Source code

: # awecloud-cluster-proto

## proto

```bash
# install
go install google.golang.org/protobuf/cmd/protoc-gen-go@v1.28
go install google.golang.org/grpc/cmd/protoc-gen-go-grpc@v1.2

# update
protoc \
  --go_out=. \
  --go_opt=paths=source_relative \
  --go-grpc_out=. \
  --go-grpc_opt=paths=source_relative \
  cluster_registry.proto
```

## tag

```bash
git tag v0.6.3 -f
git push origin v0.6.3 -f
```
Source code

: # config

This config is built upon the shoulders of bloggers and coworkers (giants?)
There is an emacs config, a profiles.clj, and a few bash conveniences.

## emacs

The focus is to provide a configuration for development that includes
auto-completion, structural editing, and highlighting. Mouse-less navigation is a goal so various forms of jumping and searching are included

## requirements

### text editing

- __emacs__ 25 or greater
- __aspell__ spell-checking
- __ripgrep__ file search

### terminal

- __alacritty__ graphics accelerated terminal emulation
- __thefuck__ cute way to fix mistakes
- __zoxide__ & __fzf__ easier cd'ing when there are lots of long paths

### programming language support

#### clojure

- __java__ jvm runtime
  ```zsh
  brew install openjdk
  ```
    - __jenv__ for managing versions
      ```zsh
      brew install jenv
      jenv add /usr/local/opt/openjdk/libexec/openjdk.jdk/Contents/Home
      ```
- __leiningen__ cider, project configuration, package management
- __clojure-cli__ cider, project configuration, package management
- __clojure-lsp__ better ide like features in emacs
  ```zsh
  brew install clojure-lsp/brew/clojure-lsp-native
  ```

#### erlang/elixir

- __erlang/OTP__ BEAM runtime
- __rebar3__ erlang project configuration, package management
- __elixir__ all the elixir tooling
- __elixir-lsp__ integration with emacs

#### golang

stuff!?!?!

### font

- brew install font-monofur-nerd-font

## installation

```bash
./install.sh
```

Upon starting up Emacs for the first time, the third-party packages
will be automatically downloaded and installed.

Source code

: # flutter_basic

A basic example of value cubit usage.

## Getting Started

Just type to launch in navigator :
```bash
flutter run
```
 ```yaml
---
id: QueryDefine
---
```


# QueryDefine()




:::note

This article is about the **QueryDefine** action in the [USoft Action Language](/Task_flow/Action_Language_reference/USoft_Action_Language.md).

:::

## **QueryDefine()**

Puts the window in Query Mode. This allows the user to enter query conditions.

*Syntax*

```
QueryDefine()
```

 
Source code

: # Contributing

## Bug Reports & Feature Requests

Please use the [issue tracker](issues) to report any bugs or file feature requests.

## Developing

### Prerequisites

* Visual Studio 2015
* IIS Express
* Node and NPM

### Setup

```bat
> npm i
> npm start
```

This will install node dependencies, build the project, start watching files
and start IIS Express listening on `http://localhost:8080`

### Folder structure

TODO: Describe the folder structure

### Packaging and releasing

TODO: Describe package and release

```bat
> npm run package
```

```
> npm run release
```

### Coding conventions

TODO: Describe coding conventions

________________________________________

Assignment ▸ Output all of the data exactly as given.

Response box ▸
Source code

: # awecloud-cluster-proto

## proto

```bash
# install
go install google.golang.org/protobuf/cmd/protoc-gen-go@v1.28
go install google.golang.org/grpc/cmd/protoc-gen-go-grpc@v1.2

# update
protoc \
  --go_out=. \
  --go_opt=paths=source_relative \
  --go-grpc_out=. \
  --go-grpc_opt=paths=source_relative \
  cluster_registry.proto
```

## tag

```bash
git tag v0.6.3 -f
git push origin v0.6.3 -f
```
Source code

: # config

This config is built upon the shoulders of bloggers and coworkers (giants?)
There is an emacs config, a profiles.clj, and a few bash conveniences.

## emacs

The focus is to provide a configuration for development that includes
auto-completion, structural editing, and highlighting. Mouse-less navigation is a goal so various forms of jumping and searching are included

## requirements

### text editing

- __emacs__ 25 or greater
- __aspell__ spell-checking
- __ripgrep__ file search

### terminal

- __alacritty__ graphics accelerated terminal emulation
- __thefuck__ cute way to fix mistakes
- __zoxide__ & __fzf__ easier cd'ing when there are lots of long paths

### programming language support

#### clojure

- __java__ jvm runtime
  ```zsh
  brew install openjdk
  ```
    - __jenv__ for managing versions
      ```zsh
      brew install jenv
      jenv add /usr/local/opt/openjdk/libexec/openjdk.jdk/Contents/Home
      ```
- __leiningen__ cider, project configuration, package management
- __clojure-cli__ cider, project configuration, package management
- __clojure-lsp__ better ide like features in emacs
  ```zsh
  brew install clojure-lsp/brew/clojure-lsp-native
  ```

#### erlang/elixir

- __erlang/OTP__ BEAM runtime
- __rebar3__ erlang project configuration, package management
- __elixir__ all the elixir tooling
- __elixir-lsp__ integration with emacs

#### golang

stuff!?!?!

### font

- brew install font-monofur-nerd-font

## installation

```bash
./install.sh
```

Upon starting up Emacs for the first time, the third-party packages
will be automatically downloaded and installed.

Source code

: # flutter_basic

A basic example of value cubit usage.

## Getting Started

Just type to launch in navigator :
```bash
flutter run
```
 ```yaml
---
id: QueryDefine
---
```


# QueryDefine()




:::note

This article is about the **QueryDefine** action in the [USoft Action Language](/Task_flow/Action_Language_reference/USoft_Action_Language.md).

:::

## **QueryDefine()**

Puts the window in Query Mode. This allows the user to enter query conditions.

*Syntax*

```
QueryDefine()
```

 
Source code

: # Contributing

## Bug Reports & Feature Requests

Please use the [issue tracker](issues) to report any bugs or file feature requests.

## Developing

### Prerequisites

* Visual Studio 2015
* IIS Express
* Node and NPM

### Setup

```bat
> npm i
> npm start
```

This will install node dependencies, build the project, start watching files
and start IIS Express listening on `http://localhost:8080`

### Folder structure

TODO: Describe the folder structure

### Packaging and releasing

TODO: Describe package and release

```bat
> npm run package
```

```
> npm run release
```

### Coding conventions

TODO: Describe coding conventions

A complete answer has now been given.